►
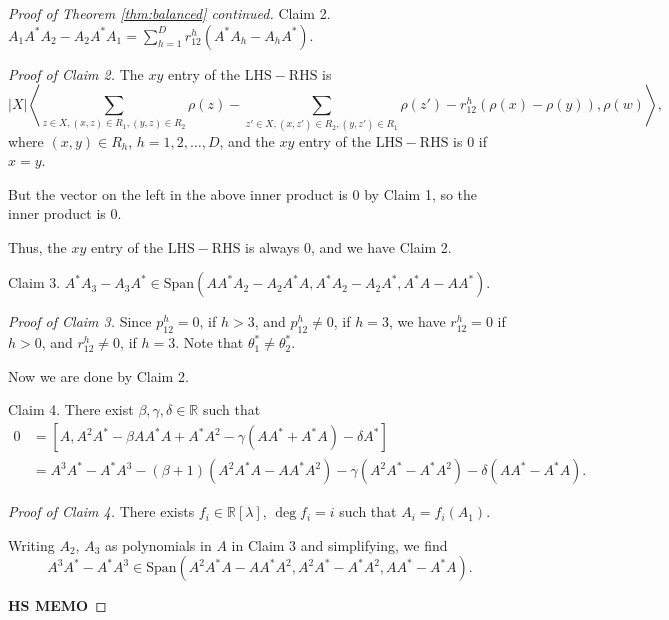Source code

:\documentclass[
]{book}
\theoremstyle{definition}
\theoremstyle{definition}
\theoremstyle{definition}
\theoremstyle{definition}
\theoremstyle{remark}
\begin{document}
\begin{proof}[Proof of Theorem \ref{thm:balanced} continued]
Claim 2.
\({\displaystyle A_1A^*A_2 - A_2A^*A_1 = \sum_{h=1}^D r^h_{12}(A^*A_h - A_hA^*).}\)

\emph{Proof of Claim 2.}
The \(xy\) entry of the \(\mathrm{LHS} - \mathrm{RHS}\) is
\[|X|\left\langle \sum_{z\in X, (x,z)\in R_1, (y,z)\in R_2}\rho(z) - \sum_{z'\in X, (x,z')\in R_2, (y,z')\in R_1}\rho(z') - r^h_{12}(\rho(x)-\rho(y)),\rho(w)\right\rangle,\]
where \((x,y)\in R_h\), \(h = 1, 2, \ldots, D\), and the \(xy\) entry of the \(\mathrm{LHS} - \mathrm{RHS}\) is \(0\) if \(x = y\).

But the vector on the left in the above inner product is \(0\) by Claim 1, so the inner product is \(0\).

Thus, the \(xy\) entry of the \(\mathrm{LHS} - \mathrm{RHS}\) is always \(0\), and we have Claim 2.

Claim 3. \(A^*A_3 - A_3A^* \in \mathrm{Span}(AA^*A_2 - A_2A^*A, A^*A_2 - A_2A^*, A^*A-AA^*).\)

\emph{Proof of Claim 3.}
Since \(p^h_{12} = 0\), if \(h>3\), and \(p^h_{12} \neq 0\), if \(h=3\), we have \(r^h_{12} = 0\) if \(h > 0\), and \(r^h_{12} \neq 0\), if \(h = 3\). Note that \(\theta^*_1\neq \theta^*_2\).

Now we are done by Claim 2.

Claim 4. There exist \(\beta, \gamma, \delta\in \mathbb{R}\) such that
\begin{align}
0 & = [A, A^2A^*-\beta AA^*A + A^*A^2 - \gamma(AA^*+A^*A) - \delta A^*]\\
& = A^3A^* - A^*A^3 - (\beta+1)(A^2A^*A-AA^*A^2)-\gamma(A^2A^*-A^*A^2)-\delta(AA^*-A^*A).
\end{align}

\emph{Proof of Claim 4.}
There exists \(f_i\in \mathbb{R}[\lambda]\), \(\deg f_i = i\) such that \(A_i = f_i(A_1)\).

Writing \(A_2\), \(A_3\) as polynomials in \(A\) in Claim 3 and simplifying, we find
\[A^3A^*-A^*A^3 \in \mathrm{Span}(A^2A^*A-AA^*A^2, A^2A^*-A^*A^2, AA^*-A^*A).\]

\textbf{HS MEMO}


\end{proof}
\end{document}
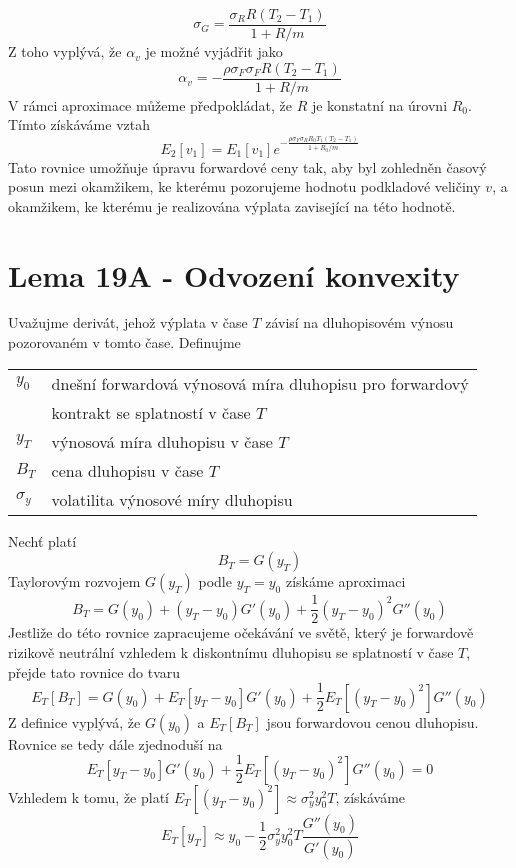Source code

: \documentclass[a4paper]{book}
\begin{document}
\begin{equation*}  
\sigma_G = \frac{\sigma_R R(T_2 - T_1)}{1 + R/m}
\end{equation*}
Z toho vyplývá, že $\alpha_v$ je možné vyjádřit jako
\begin{equation*}  
\alpha_v = - \frac{\rho \sigma_F \sigma_F R(T_2 - T_1)}{1 + R/m}
\end{equation*}
V rámci aproximace můžeme předpokládat, že $R$ je konstatní na úrovni $R_0$. Tímto získáváme vztah
\begin{equation*}
E_2[v_1] = E_1[v_1]e^{-\frac{\rho \sigma_F \sigma_R R_0 T_1 (T_2 - T_1)}{1 + R_0/m}}
\end{equation*}
Tato rovnice umožňuje úpravu forwardové ceny tak, aby byl zohledněn časový posun mezi okamžikem, ke kterému pozorujeme hodnotu podkladové veličiny $v$, a okamžikem, ke kterému je realizována výplata zavisející na této hodnotě.

\section{Lema 19A - Odvození konvexity}

Uvažujme derivát, jehož výplata v čase $T$ závisí na dluhopisovém výnosu pozorovaném v tomto čase. Definujme
\begin{center}
\begin{tabular}{l l}
$y_0$ & dnešní forwardová výnosová míra dluhopisu pro forwardový\\
 & kontrakt se splatností v čase $T$\\
$y_T$ & výnosová míra dluhopisu v čase $T$\\
$B_T$ & cena dluhopisu v čase $T$\\
$\sigma_y$ & volatilita výnosové míry dluhopisu\\
\end{tabular}
\end{center}
Nechť platí
\begin{equation*}
B_T = G(y_T)
\end{equation*}
Taylorovým rozvojem $G(y_T)$ podle $y_T = y_0$ získáme aproximaci
\begin{equation*}
B_T = G(y_0) + (y_T - y_0)G'(y_0)+ \frac{1}{2}(y_T - y_0)^2 G''(y_0)
\end{equation*}
Jestliže do této rovnice zapracujeme očekávání ve světě, který je forwardově rizikově neutrální vzhledem k diskontnímu dluhopisu se splatností v čase $T$, přejde tato rovnice do tvaru
\begin{equation*}
E_T[B_T]=G(y_0)+E_T[y_T - y_0]G'(y_0) + \frac{1}{2} E_T[(y_T - y_0)^2]G''(y_0)
\end{equation*}
Z definice vyplývá, že $G(y_0)$ a $E_T[B_T]$ jsou forwardovou cenou dluhopisu. Rovnice se tedy dále zjednoduší na
\begin{equation*}
E_T[y_T - y_0]G'(y_0) + \frac{1}{2} E_T[(y_T - y_0)^2]G''(y_0) = 0
\end{equation*}
Vzhledem k tomu, že platí $E_T[(y_T - y_0)^2] \approx \sigma^2_y y^2_0 T$, získáváme
\begin{equation*}
E_T[y_T] \approx y_0 - \frac{1}{2} \sigma^2_y y^2_0 T \frac{G''(y_0)}{G'(y_0)}
\end{equation*}
\end{document}
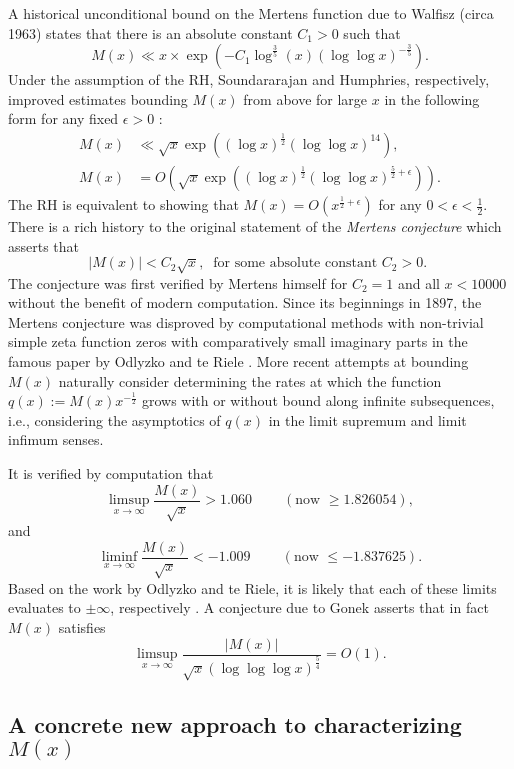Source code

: \documentclass[11pt,reqno,a4letter]{article}
\numberwithin{figure}{section}
\numberwithin{table}{section}
\newcommand{\cf}{\textit{cf.\ }}
\newcommand{\seqnum}[1]{\href{http://oeis.org/#1}{\color{ProcessBlue}{\underline{#1}}}}
\theoremstyle{plain}
\numberwithin{theorem}{section}
\theoremstyle{definition}
\begin{document}
A historical unconditional bound on the Mertens function due to Walfisz (circa 1963) 
states that there is an absolute constant $C_1 > 0$ such that 
$$M(x) \ll x \times \exp\left(-C_1 \log^{\frac{3}{5}}(x) 
  (\log\log x)^{-\frac{3}{5}}\right).$$ 
Under the assumption of the RH, Soundararajan and Humphries, respectively, 
improved estimates bounding $M(x)$ from above for large $x$ in the 
following form for any fixed $\epsilon > 0$ 
\cite{SOUND-MERTENS-ANNALS,HUMPHRIES-JNT-2013}: 
\begin{align*} 
M(x) & \ll \sqrt{x} \exp\left((\log x)^{\frac{1}{2}} (\log\log x)^{14}\right), \\ 
M(x) & = O\left(\sqrt{x} \exp\left( 
     (\log x)^{\frac{1}{2}} (\log\log x)^{\frac{5}{2}+\epsilon}\right)\right). 
\end{align*} 
The RH is equivalent to showing that 
$M(x) = O\left(x^{\frac{1}{2}+\epsilon}\right)$ for any 
$0 < \epsilon < \frac{1}{2}$. 
There is a rich history to the original statement of the \emph{Mertens conjecture} which 
asserts that 
\[ 
|M(x)| < C_2 \sqrt{x},\ \text{ for some absolute constant $C_2 > 0$. }
\] 
The conjecture was first verified by Mertens himself for $C_2 = 1$ and all $x < 10000$ 
without the benefit of modern computation. 
Since its beginnings in 1897, the Mertens conjecture was disproved by computational methods with
non-trivial simple zeta function zeros with comparatively small imaginary parts in the famous paper by 
Odlyzko and te Riele \cite{ODLYZ-TRIELE}. 
More recent attempts 
at bounding $M(x)$ naturally consider determining the rates at which the function 
$q(x) := M(x) x^{-\frac{1}{2}}$ grows with or without bound along infinite 
subsequences, i.e., considering the asymptotics of $q(x)$ 
in the limit supremum and limit infimum senses. 

It is verified by computation 
that \cite[\cf \S 4.1]{PRIMEREC} 
\cite[\cf \seqnum{A051400}; \seqnum{A051401}]{OEIS} 
\[
\limsup_{x\rightarrow\infty} \frac{M(x)}{\sqrt{x}} > 1.060\ \qquad (\text{now } \geq 1.826054), 
\] 
and 
\[ 
\liminf_{x\rightarrow\infty} \frac{M(x)}{\sqrt{x}} < -1.009\ \qquad (\text{now } \leq -1.837625). 
\] 
Based on the work by Odlyzko and te Riele, it is likely that 
each of these limits evaluates to $\pm \infty$, respectively 
\cite{ODLYZ-TRIELE,MREVISITED,ORDER-MERTENSFN,HURST-2017}. 
A conjecture due to Gonek asserts that in fact 
$M(x)$ satisfies \cite{NG-MERTENS}
$$\limsup_{x \rightarrow \infty} \frac{|M(x)|}{\sqrt{x} (\log\log\log x)^{\frac{5}{4}}} = O(1).$$ 

\subsection{A concrete new approach to characterizing $M(x)$} 
\end{document}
◄
[Instructions for the task]:
The lines above from the one containing "following form for any fixed $\epsilon > 0$" through the one containing "The RH is equivalent to showing that" are to be set down exactly, and no others.

[Exercise solution]:
following form for any fixed $\epsilon > 0$ 
\cite{SOUND-MERTENS-ANNALS,HUMPHRIES-JNT-2013}: 
\begin{align*} 
M(x) & \ll \sqrt{x} \exp\left((\log x)^{\frac{1}{2}} (\log\log x)^{14}\right), \\ 
M(x) & = O\left(\sqrt{x} \exp\left( 
     (\log x)^{\frac{1}{2}} (\log\log x)^{\frac{5}{2}+\epsilon}\right)\right). 
\end{align*} 
The RH is equivalent to showing that 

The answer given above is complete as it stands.